Last night, students gathered in the Gallery 2.0 to engage with the AMS on affordability in the form of an interactive “The Price is Right” style game show. Host Gordon Katic quizzed contestants on the prices of different aspects of post-secondary education for the chance to win a variety of prizes — including a one-course domestic tuition credit, the grand prize.
Kathleen Simpson, AMS VP External, said that the event was the kick-off for a larger AMS campaign on affordability.
“The goal of that campaign is to prime students and let them know that the provincial elections are coming up, and to remind them that a lot of the affordability issues they are facing play a role in the provincial election,” explained Simpson.
According to Simpson, affordability is one of the AMS’s most central advocacy goals.
“I think it’s something that [students have repeatedly] shown us that they really care about and we think that the provincial elections are a really good opportunity for students to be able to let politicians know what’s important to them,” said Simpson.
Jamiu Abdasalami, a fourth-year materials engineering student and an AMS representative, expressed his concern over the overwhelming cost of textbooks at UBC.
“[Some] students will actually rather not have a textbook for a course, even if it’s required, if they can’t afford it,” said Abdasalami .
Abdasalami cited his support for the AMS's #textbookbrokeBC campaign — another key affordability initiative — as a reason for his attendance to the event.
“Affordability to me, I would say, is equal opportunity for all,” said Abdasalami. “So those who can afford it can continue to afford it, and those who can’t can have an equal opportunity to be able to study and take full advantage of their degree.”

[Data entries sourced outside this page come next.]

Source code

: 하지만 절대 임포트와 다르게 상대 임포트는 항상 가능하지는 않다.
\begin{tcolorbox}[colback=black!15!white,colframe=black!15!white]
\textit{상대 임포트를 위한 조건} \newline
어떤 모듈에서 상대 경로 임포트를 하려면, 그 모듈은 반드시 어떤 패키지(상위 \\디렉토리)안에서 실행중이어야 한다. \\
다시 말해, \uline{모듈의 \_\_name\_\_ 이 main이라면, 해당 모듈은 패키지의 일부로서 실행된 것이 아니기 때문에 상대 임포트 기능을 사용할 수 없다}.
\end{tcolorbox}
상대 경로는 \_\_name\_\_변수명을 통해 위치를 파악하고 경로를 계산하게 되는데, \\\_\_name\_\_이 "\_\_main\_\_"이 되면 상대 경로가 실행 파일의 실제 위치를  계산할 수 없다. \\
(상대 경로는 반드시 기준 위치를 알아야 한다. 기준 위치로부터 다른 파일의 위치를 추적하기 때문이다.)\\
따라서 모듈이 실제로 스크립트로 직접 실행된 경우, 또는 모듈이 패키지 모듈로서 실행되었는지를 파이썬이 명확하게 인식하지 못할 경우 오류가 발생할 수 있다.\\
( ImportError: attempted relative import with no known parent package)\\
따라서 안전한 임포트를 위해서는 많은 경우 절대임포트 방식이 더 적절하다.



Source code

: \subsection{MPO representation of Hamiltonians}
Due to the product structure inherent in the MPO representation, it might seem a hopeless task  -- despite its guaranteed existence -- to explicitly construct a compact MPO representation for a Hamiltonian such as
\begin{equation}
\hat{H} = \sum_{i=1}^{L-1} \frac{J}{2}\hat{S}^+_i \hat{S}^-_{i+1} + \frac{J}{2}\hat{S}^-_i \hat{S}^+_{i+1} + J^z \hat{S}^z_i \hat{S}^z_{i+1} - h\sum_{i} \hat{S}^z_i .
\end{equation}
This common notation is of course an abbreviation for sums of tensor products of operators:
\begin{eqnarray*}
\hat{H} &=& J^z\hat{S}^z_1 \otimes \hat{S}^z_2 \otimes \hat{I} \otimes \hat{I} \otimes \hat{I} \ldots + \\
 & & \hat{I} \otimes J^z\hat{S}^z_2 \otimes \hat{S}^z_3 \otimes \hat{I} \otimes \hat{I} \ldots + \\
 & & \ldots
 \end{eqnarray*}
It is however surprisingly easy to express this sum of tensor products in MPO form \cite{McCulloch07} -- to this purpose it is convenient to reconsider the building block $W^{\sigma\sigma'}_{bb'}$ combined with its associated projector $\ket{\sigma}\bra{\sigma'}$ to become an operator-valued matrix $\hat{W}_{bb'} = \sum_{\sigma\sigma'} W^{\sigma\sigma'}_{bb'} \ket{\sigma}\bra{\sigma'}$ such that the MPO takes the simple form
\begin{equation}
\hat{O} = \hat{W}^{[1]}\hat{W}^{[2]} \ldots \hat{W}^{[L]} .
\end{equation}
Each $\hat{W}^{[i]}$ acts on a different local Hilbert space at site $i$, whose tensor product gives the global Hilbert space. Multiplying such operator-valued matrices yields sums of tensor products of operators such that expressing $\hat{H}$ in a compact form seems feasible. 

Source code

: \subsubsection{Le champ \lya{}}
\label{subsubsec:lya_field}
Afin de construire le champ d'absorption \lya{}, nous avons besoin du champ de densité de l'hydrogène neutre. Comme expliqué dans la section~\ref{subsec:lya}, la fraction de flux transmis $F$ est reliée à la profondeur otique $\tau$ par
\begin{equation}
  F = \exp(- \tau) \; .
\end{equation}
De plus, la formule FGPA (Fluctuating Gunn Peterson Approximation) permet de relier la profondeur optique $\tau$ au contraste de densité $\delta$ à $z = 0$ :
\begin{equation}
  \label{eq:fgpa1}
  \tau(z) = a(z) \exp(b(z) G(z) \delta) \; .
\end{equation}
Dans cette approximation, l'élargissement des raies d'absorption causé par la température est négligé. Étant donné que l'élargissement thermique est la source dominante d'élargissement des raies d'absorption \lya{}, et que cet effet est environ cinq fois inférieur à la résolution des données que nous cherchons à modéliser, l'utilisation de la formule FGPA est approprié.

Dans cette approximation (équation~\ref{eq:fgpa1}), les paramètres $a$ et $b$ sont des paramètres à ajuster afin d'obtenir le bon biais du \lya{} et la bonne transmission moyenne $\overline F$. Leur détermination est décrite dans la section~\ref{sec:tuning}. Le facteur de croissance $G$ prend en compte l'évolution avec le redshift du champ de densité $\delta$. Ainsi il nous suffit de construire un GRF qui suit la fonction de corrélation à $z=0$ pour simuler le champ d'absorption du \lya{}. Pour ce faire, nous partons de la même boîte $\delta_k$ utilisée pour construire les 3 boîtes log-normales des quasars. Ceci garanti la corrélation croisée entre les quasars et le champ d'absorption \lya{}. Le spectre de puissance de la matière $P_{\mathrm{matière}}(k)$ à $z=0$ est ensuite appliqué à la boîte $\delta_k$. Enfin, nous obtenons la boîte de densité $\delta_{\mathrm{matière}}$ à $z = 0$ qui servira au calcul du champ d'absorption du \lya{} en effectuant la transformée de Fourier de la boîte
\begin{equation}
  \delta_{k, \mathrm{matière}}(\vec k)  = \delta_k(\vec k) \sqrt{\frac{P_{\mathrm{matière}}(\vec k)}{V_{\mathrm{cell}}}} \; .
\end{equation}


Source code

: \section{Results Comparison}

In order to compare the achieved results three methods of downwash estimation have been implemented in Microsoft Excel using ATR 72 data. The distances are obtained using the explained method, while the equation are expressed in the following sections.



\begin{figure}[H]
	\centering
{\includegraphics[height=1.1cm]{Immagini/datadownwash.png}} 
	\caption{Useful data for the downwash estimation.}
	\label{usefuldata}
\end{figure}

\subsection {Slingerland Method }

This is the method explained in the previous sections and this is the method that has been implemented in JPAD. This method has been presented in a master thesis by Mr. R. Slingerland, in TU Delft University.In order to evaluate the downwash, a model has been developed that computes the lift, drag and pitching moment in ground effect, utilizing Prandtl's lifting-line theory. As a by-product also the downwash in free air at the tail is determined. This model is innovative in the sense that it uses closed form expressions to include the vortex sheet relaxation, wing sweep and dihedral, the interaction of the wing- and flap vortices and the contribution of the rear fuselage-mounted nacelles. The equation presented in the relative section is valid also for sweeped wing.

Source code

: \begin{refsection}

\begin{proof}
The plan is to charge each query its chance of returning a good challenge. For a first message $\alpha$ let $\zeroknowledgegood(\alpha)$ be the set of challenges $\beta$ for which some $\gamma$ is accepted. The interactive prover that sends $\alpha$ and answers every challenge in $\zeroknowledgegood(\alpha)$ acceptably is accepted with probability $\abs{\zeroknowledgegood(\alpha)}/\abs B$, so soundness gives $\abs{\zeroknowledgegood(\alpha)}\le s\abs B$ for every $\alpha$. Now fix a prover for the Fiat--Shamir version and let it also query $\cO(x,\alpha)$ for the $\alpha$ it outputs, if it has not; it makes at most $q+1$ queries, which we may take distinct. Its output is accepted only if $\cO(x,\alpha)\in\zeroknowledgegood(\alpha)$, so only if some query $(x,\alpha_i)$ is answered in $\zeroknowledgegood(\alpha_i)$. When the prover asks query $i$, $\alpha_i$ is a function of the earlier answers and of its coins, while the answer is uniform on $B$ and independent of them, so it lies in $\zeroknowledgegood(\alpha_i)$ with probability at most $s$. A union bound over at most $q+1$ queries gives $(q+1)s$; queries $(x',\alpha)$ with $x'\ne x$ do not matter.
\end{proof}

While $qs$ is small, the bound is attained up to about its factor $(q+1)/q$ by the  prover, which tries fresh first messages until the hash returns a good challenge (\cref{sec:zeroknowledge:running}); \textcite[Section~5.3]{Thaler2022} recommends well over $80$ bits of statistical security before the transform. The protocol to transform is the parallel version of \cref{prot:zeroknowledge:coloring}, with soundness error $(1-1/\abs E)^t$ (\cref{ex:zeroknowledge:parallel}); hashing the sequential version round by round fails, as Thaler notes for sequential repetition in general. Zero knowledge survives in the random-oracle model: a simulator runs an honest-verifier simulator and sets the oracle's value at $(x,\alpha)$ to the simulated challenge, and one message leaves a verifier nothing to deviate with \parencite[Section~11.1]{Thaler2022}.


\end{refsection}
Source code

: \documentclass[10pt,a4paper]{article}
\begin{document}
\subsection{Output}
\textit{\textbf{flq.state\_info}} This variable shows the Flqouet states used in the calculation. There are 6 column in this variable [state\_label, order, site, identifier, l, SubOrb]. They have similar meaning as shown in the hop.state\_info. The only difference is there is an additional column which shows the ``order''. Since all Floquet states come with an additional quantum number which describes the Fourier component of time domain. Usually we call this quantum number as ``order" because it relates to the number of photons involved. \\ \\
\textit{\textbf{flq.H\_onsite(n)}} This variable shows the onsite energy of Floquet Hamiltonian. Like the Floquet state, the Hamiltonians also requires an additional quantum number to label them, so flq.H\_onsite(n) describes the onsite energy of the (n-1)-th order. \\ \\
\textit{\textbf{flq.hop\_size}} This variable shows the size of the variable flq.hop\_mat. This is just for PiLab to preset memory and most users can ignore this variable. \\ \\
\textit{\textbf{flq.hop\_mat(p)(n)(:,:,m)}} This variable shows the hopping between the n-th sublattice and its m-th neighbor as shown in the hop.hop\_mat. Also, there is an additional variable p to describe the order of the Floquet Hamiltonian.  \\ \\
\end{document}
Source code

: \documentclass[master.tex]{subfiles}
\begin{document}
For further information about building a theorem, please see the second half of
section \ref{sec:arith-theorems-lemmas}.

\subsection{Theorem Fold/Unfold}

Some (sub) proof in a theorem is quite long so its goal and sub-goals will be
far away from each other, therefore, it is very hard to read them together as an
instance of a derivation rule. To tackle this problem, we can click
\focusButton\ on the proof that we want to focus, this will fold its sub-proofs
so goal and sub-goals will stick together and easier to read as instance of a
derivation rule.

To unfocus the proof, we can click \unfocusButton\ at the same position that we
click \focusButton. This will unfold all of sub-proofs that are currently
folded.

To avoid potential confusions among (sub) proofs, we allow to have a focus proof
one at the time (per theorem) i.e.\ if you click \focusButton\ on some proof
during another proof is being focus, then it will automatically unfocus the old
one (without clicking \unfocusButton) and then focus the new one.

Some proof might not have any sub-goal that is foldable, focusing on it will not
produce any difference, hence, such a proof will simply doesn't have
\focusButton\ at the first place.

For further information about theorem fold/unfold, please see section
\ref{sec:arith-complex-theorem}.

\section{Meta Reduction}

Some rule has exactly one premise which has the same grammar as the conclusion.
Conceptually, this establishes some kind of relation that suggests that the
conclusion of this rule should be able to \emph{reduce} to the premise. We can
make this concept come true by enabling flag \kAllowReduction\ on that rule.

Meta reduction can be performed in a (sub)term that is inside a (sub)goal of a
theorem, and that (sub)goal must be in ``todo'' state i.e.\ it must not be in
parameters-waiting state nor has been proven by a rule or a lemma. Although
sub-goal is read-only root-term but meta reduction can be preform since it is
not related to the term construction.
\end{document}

Marium Hamid, a third-year economics and anthropology student, also expressed concern about the financial toll that comes with attending UBC.
“I paid like $600 this semester for my books and I’m not looking forward to that,” said Hamid. “I work two jobs so it’s already difficult enough for me to have a $200 book, let alone $600 [of books].”
Simpson revealed that the new affordability campaign will include posters, letter-writing and an outlet for students to share their thoughts or concerns about affordability.